|Date(s):||June 6, 1923 to December 31, 1946|
|Tag(s):||Segregation, Transportation, Race Relations, Civil Rights|
|Course:||“Historian's Craft,” University of Alabama at Birmingham|
|Rating:||3 (3 votes)|
With racial tensions rising in Birmingham, there was only one thing to do: ensure the separation of the races. This was what Eugene “Bull” Connor, Birmingham’s Commissioner of Public Safety during the 1940s, saw as the only option to ensure public peace. This separation of the races included the segregation of Birmingham’s streetcars. In a letter dated June 29, 1944 to Mr. C. L. Harris of Birmingham’s Merchant Association, Connor assures him of the city’s efforts to quell the rising black “violence” on Birmingham’s streetcars. He informs Mr. Harris that he had already taken the action two or three years ago to install segregation boards on street cars operating in the city. Though, he conceded that his actions had been in vain in some parts of the city.

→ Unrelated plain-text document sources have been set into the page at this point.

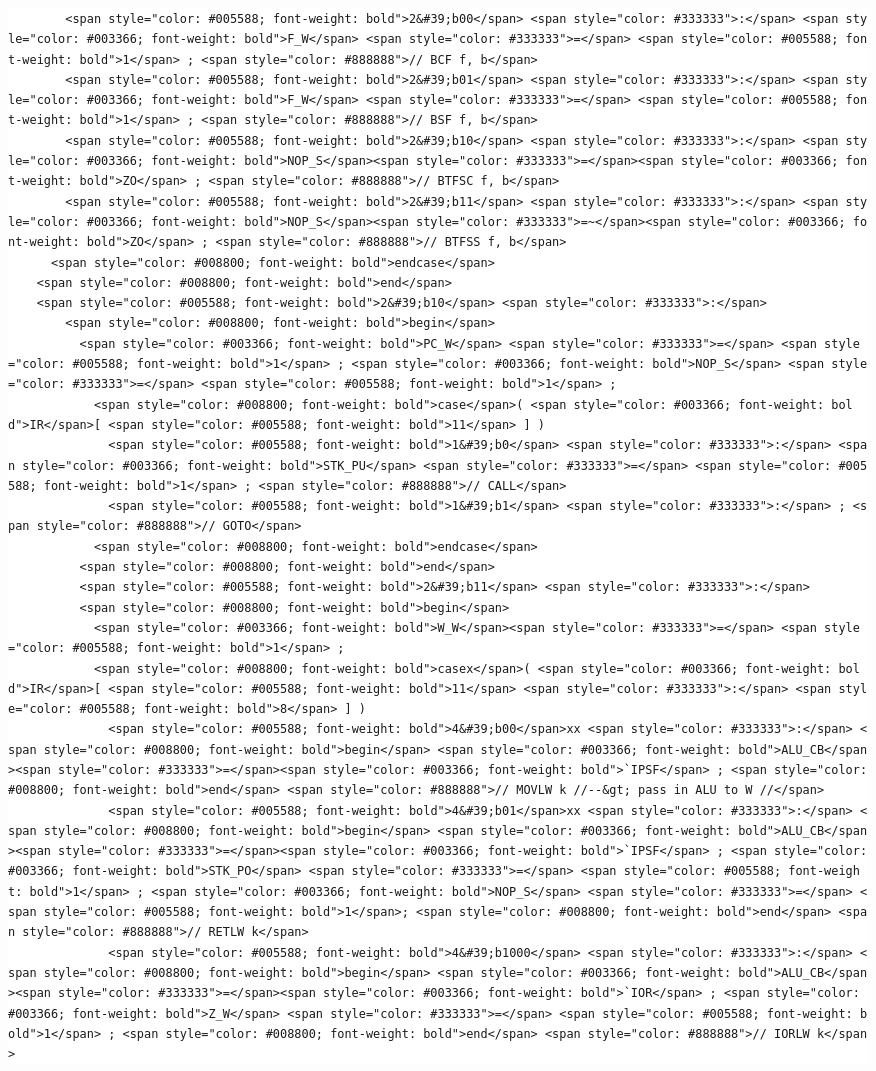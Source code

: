             <span style="color: #005588; font-weight: bold">2&#39;b00</span> <span style="color: #333333">:</span> <span style="color: #003366; font-weight: bold">F_W</span> <span style="color: #333333">=</span> <span style="color: #005588; font-weight: bold">1</span> ; <span style="color: #888888">// BCF f, b</span>
            <span style="color: #005588; font-weight: bold">2&#39;b01</span> <span style="color: #333333">:</span> <span style="color: #003366; font-weight: bold">F_W</span> <span style="color: #333333">=</span> <span style="color: #005588; font-weight: bold">1</span> ; <span style="color: #888888">// BSF f, b</span>
            <span style="color: #005588; font-weight: bold">2&#39;b10</span> <span style="color: #333333">:</span> <span style="color: #003366; font-weight: bold">NOP_S</span><span style="color: #333333">=</span><span style="color: #003366; font-weight: bold">ZO</span> ; <span style="color: #888888">// BTFSC f, b</span>
            <span style="color: #005588; font-weight: bold">2&#39;b11</span> <span style="color: #333333">:</span> <span style="color: #003366; font-weight: bold">NOP_S</span><span style="color: #333333">=~</span><span style="color: #003366; font-weight: bold">ZO</span> ; <span style="color: #888888">// BTFSS f, b</span>
          <span style="color: #008800; font-weight: bold">endcase</span>
        <span style="color: #008800; font-weight: bold">end</span>
        <span style="color: #005588; font-weight: bold">2&#39;b10</span> <span style="color: #333333">:</span>
            <span style="color: #008800; font-weight: bold">begin</span>
              <span style="color: #003366; font-weight: bold">PC_W</span> <span style="color: #333333">=</span> <span style="color: #005588; font-weight: bold">1</span> ; <span style="color: #003366; font-weight: bold">NOP_S</span> <span style="color: #333333">=</span> <span style="color: #005588; font-weight: bold">1</span> ;
                <span style="color: #008800; font-weight: bold">case</span>( <span style="color: #003366; font-weight: bold">IR</span>[ <span style="color: #005588; font-weight: bold">11</span> ] )
                  <span style="color: #005588; font-weight: bold">1&#39;b0</span> <span style="color: #333333">:</span> <span style="color: #003366; font-weight: bold">STK_PU</span> <span style="color: #333333">=</span> <span style="color: #005588; font-weight: bold">1</span> ; <span style="color: #888888">// CALL</span>
                  <span style="color: #005588; font-weight: bold">1&#39;b1</span> <span style="color: #333333">:</span> ; <span style="color: #888888">// GOTO</span>
                <span style="color: #008800; font-weight: bold">endcase</span>
              <span style="color: #008800; font-weight: bold">end</span>
              <span style="color: #005588; font-weight: bold">2&#39;b11</span> <span style="color: #333333">:</span>
              <span style="color: #008800; font-weight: bold">begin</span>
                <span style="color: #003366; font-weight: bold">W_W</span><span style="color: #333333">=</span> <span style="color: #005588; font-weight: bold">1</span> ;
                <span style="color: #008800; font-weight: bold">casex</span>( <span style="color: #003366; font-weight: bold">IR</span>[ <span style="color: #005588; font-weight: bold">11</span> <span style="color: #333333">:</span> <span style="color: #005588; font-weight: bold">8</span> ] )
                  <span style="color: #005588; font-weight: bold">4&#39;b00</span>xx <span style="color: #333333">:</span> <span style="color: #008800; font-weight: bold">begin</span> <span style="color: #003366; font-weight: bold">ALU_CB</span><span style="color: #333333">=</span><span style="color: #003366; font-weight: bold">`IPSF</span> ; <span style="color: #008800; font-weight: bold">end</span> <span style="color: #888888">// MOVLW k //--&gt; pass in ALU to W //</span>
                  <span style="color: #005588; font-weight: bold">4&#39;b01</span>xx <span style="color: #333333">:</span> <span style="color: #008800; font-weight: bold">begin</span> <span style="color: #003366; font-weight: bold">ALU_CB</span><span style="color: #333333">=</span><span style="color: #003366; font-weight: bold">`IPSF</span> ; <span style="color: #003366; font-weight: bold">STK_PO</span> <span style="color: #333333">=</span> <span style="color: #005588; font-weight: bold">1</span> ; <span style="color: #003366; font-weight: bold">NOP_S</span> <span style="color: #333333">=</span> <span style="color: #005588; font-weight: bold">1</span>; <span style="color: #008800; font-weight: bold">end</span> <span style="color: #888888">// RETLW k</span>
                  <span style="color: #005588; font-weight: bold">4&#39;b1000</span> <span style="color: #333333">:</span> <span style="color: #008800; font-weight: bold">begin</span> <span style="color: #003366; font-weight: bold">ALU_CB</span><span style="color: #333333">=</span><span style="color: #003366; font-weight: bold">`IOR</span> ; <span style="color: #003366; font-weight: bold">Z_W</span> <span style="color: #333333">=</span> <span style="color: #005588; font-weight: bold">1</span> ; <span style="color: #008800; font-weight: bold">end</span> <span style="color: #888888">// IORLW k</span>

The racial violence Connor was referring to was the rising tide of resistance to segregation on streetcars in Birmingham. On many occasions, before “his” segregation boards had gone up, blacks had fought with conductors over having to give up their seats or move to the back of cars. The Merchant Association was concerned that these acts of resistance or “violence” might cause people to shy away from the rail lines altogether. In an effort to calm the movement, Connor had signs clearly marking the racial separation put on all Birmingham streetcars. This did little to assure blacks of their right to an “equal” experience on streetcars as more often than not the signs would be moved to make room for more white passengers as the expense of black riders. Because of this and other forms of blatant inequity, blacks continued to resist segregation, sometimes violently, until Birmingham’s streetcars were shut down in 1946.
These instances of resistance to racial segregation had little impact of the contemporary attitudes about racial segregation as a whole, but nevertheless that they occurred at all was a miracle. According to historian August Meier although the failure of any racial equality movement during the 1940s was inevitable, the resistance instilled in African American communities a sense of unity that carried over to the bus boycotts that helped end segregation altogether. Despite repeated attempts, like those of Connor, to quell black resistance to the humiliation of segregation it was clear then, as it is was in the 1950s, that blacks were never going to accept a system of separate but equal that was inherently biased towards whites.